◆ WORK ORDER ◆
Return each line of the records below in which the string "setminus" turns up.
Start of INFORMATION SHOWN
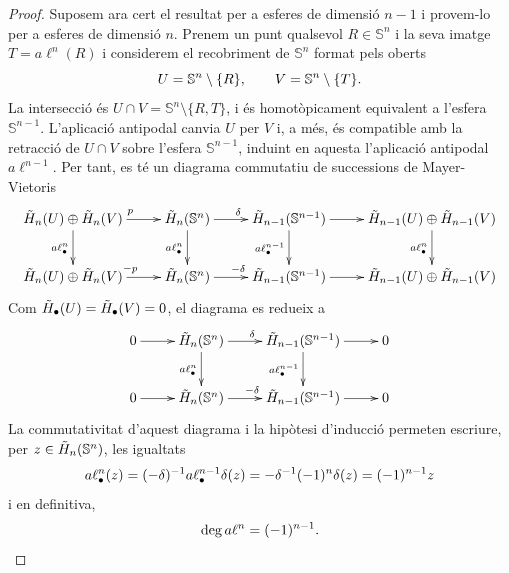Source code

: \documentclass[../main.tex]{subfiles}
\begin{document}
\begin{proof}
Suposem ara cert el resultat per a esferes de dimensió $n-1$ i provem-lo per a esferes de dimensió $n$. Prenem un punt qualsevol $R\in\mathbb{S}^n$ i la seva imatge $T = a\ell^n(R)$ i considerem el recobriment de $\mathbb{S}^n$ format pels oberts
\begin{equation}
    \notag
    U = \mathbb{S}^n\setminus \{R\},\qquad V = \mathbb{S}^n\setminus\{T\}. 
\end{equation}
La intersecció és $U\cap V = \mathbb{S}^n\setminus\{R,T\}$, i és homotòpicament equivalent a l'esfera $\mathbb{S}^{n-1}$. L'aplicació antipodal canvia $U$ per $V$ i, a més, és compatible amb la retracció de $U\cap V$ sobre l'esfera $\mathbb{S}^{n-1}$, induint en aquesta l'aplicació antipodal $a\ell^{n-1}$. Per tant, es té un diagrama commutatiu de successions de Mayer-Vietoris
\begin{equation}
    \notag
    \xymatrix{
    \Tilde{H}_n(U)\oplus\Tilde{H}_n(V)\ar[d]_{a\ell^n_\bullet}\ar[r]^p & \Tilde{H}_n(\mathbb{S}^n)\ar[d]_{a\ell^n_\bullet}\ar[r]^{\delta} & \Tilde{H}_{n-1}(\mathbb{S}^{n-1})\ar[d]_{a\ell^{n-1}_\bullet}\ar[r] & \Tilde{H}_{n-1}(U)\oplus\Tilde{H}_{n-1}(V)\ar[d]_{a\ell^n_\bullet} \\
    \Tilde{H}_n(U)\oplus \Tilde{H}_n(V)\ar[r]^{-p} & \Tilde{H}_n(\mathbb{S}^n)\ar[r]^{-\delta} & \Tilde{H}_{n-1}(\mathbb{S}^{n-1})\ar[r] & \Tilde{H}_{n-1}(U)\oplus\Tilde{H}_{n-1}(V)
    }
\end{equation}
Com $\Tilde{H}_\bullet(U) = \Tilde{H}_\bullet(V) = 0$, el diagrama es redueix a 
\begin{equation}
    \notag
    \xymatrix{
    0\ar[r] & \Tilde{H}_n(\mathbb{S}^n)\ar[r]^\delta\ar[d]_{a\ell^n_\bullet} & \Tilde{H}_{n-1}(\mathbb{S}^{n-1})\ar[d]_{a\ell_\bullet^{n-1}}\ar[r] & 0 \\
    0 \ar[r] & \Tilde{H}_n(\mathbb{S}^n)\ar[r]^{-\delta} & \Tilde{H}_{n-1}(\mathbb{S}^{n-1})\ar[r] & 0
    }
\end{equation}
La commutativitat d'aquest diagrama i la hipòtesi d'inducció permeten escriure, per $z\in\Tilde{H}_n(\mathbb{S}^n)$, les igualtats
\begin{equation}
    \notag
    a\ell^n_\bullet(z) = (-\delta)^{-1}a\ell_\bullet^{n-1}\delta(z) = -\delta^{-1}(-1)^n\delta(z) = (-1)^{n-1}z
\end{equation}
i en definitiva, 
\begin{equation}
    \notag
    \deg a\ell^n = (-1)^{n-1}.
\end{equation}
\end{proof}
\end{document}
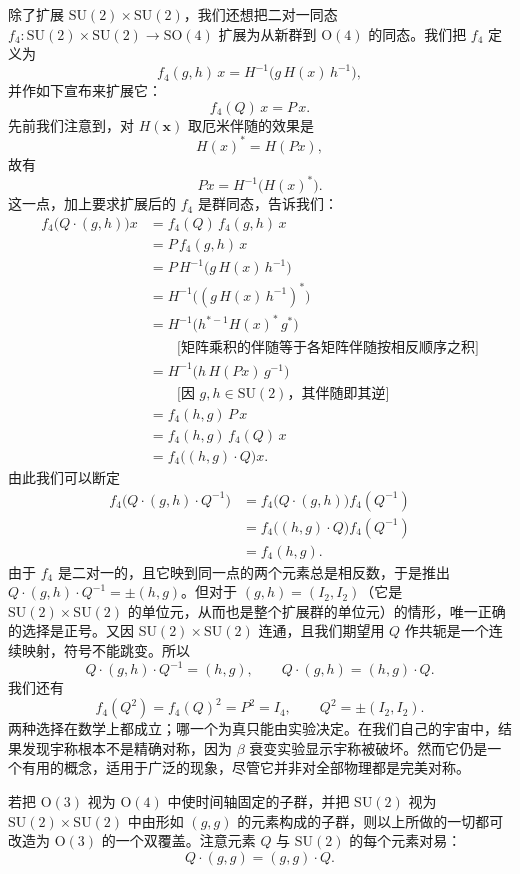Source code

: 除了扩展 $\mathrm{SU}(2)\times\mathrm{SU}(2)$，我们还想把二对一同态 $f_4:\mathrm{SU}(2)\times\mathrm{SU}(2)\to\mathrm{SO}(4)$ 扩展为从新群到 $\mathrm{O}(4)$ 的同态。我们把 $f_4$ 定义为
\[
f_4(g,h)\,x=H^{-1}\!\big(g\,H(x)\,h^{-1}\big),
\]
并作如下宣布来扩展它：
\[
f_4(Q)\,x=P\,x .
\]
先前我们注意到，对 $H(\mathbf{x})$ 取厄米伴随的效果是
\[
H(x)^*=H(Px),
\]
故有
\[
Px=H^{-1}\!\big(H(x)^*\big).
\]
这一点，加上要求扩展后的 $f_4$ 是群同态，告诉我们：
\begin{align*}
f_4\big(Q\cdot(g,h)\big)x
&=f_4(Q)\,f_4(g,h)\,x\\
&=P\,f_4(g,h)\,x\\
&=P\,H^{-1}\!\big(g\,H(x)\,h^{-1}\big)\\
&=H^{-1}\!\big((g\,H(x)\,h^{-1})^*\big)\\
&=H^{-1}\!\big(h^{*-1}H(x)^*\,g^*\big)\\
&\qquad\text{[矩阵乘积的伴随等于各矩阵伴随按相反顺序之积]}\\
&=H^{-1}\!\big(h\,H(Px)\,g^{-1}\big)\\
&\qquad\text{[因 $g,h\in\mathrm{SU}(2)$，其伴随即其逆]}\\
&=f_4(h,g)\,P\,x\\
&=f_4(h,g)\,f_4(Q)\,x\\
&=f_4\big((h,g)\cdot Q\big)x .
\end{align*}
由此我们可以断定
\begin{align*}
f_4\big(Q\cdot(g,h)\cdot Q^{-1}\big)
&=f_4\big(Q\cdot(g,h)\big)f_4(Q^{-1})\\
&=f_4\big((h,g)\cdot Q\big)f_4(Q^{-1})\\
&=f_4(h,g).
\end{align*}
由于 $f_4$ 是二对一的，且它映到同一点的两个元素总是相反数，于是推出 $Q\cdot(g,h)\cdot Q^{-1}=\pm(h,g)$。但对于 $(g,h)=(I_2,I_2)$（它是 $\mathrm{SU}(2)\times\mathrm{SU}(2)$ 的单位元，从而也是整个扩展群的单位元）的情形，唯一正确的选择是正号。又因 $\mathrm{SU}(2)\times\mathrm{SU}(2)$ 连通，且我们期望用 $Q$ 作共轭是一个连续映射，符号不能跳变。所以
\begin{equation}
Q\cdot(g,h)\cdot Q^{-1}=(h,g),\qquad
Q\cdot(g,h)=(h,g)\cdot Q . \tag{4.2.3}
\end{equation}
我们还有
\[
f_4(Q^2)=f_4(Q)^2=P^2=I_4,\qquad Q^2=\pm(I_2,I_2).
\]
两种选择在数学上都成立；哪一个为真只能由实验决定。在我们自己的宇宙中，结果发现宇称根本不是精确对称，因为 $\beta$ 衰变实验显示宇称被破坏。然而它仍是一个有用的概念，适用于广泛的现象，尽管它并非对全部物理都是完美对称。

若把 $\mathrm{O}(3)$ 视为 $\mathrm{O}(4)$ 中使时间轴固定的子群，并把 $\mathrm{SU}(2)$ 视为 $\mathrm{SU}(2)\times\mathrm{SU}(2)$ 中由形如 $(g,g)$ 的元素构成的子群，则以上所做的一切都可改造为 $\mathrm{O}(3)$ 的一个双覆盖。注意元素 $Q$ 与 $\mathrm{SU}(2)$ 的每个元素对易：
\[
Q\cdot(g,g)=(g,g)\cdot Q .
\]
End of INFORMATION SHOWN
◆ WRITTEN ANSWER ◆
    U = \mathbb{S}^n\setminus \{R\},\qquad V = \mathbb{S}^n\setminus\{T\}. 
La intersecció és $U\cap V = \mathbb{S}^n\setminus\{R,T\}$, i és homotòpicament equivalent a l'esfera $\mathbb{S}^{n-1}$. L'aplicació antipodal canvia $U$ per $V$ i, a més, és compatible amb la retracció de $U\cap V$ sobre l'esfera $\mathbb{S}^{n-1}$, induint en aquesta l'aplicació antipodal $a\ell^{n-1}$. Per tant, es té un diagrama commutatiu de successions de Mayer-Vietoris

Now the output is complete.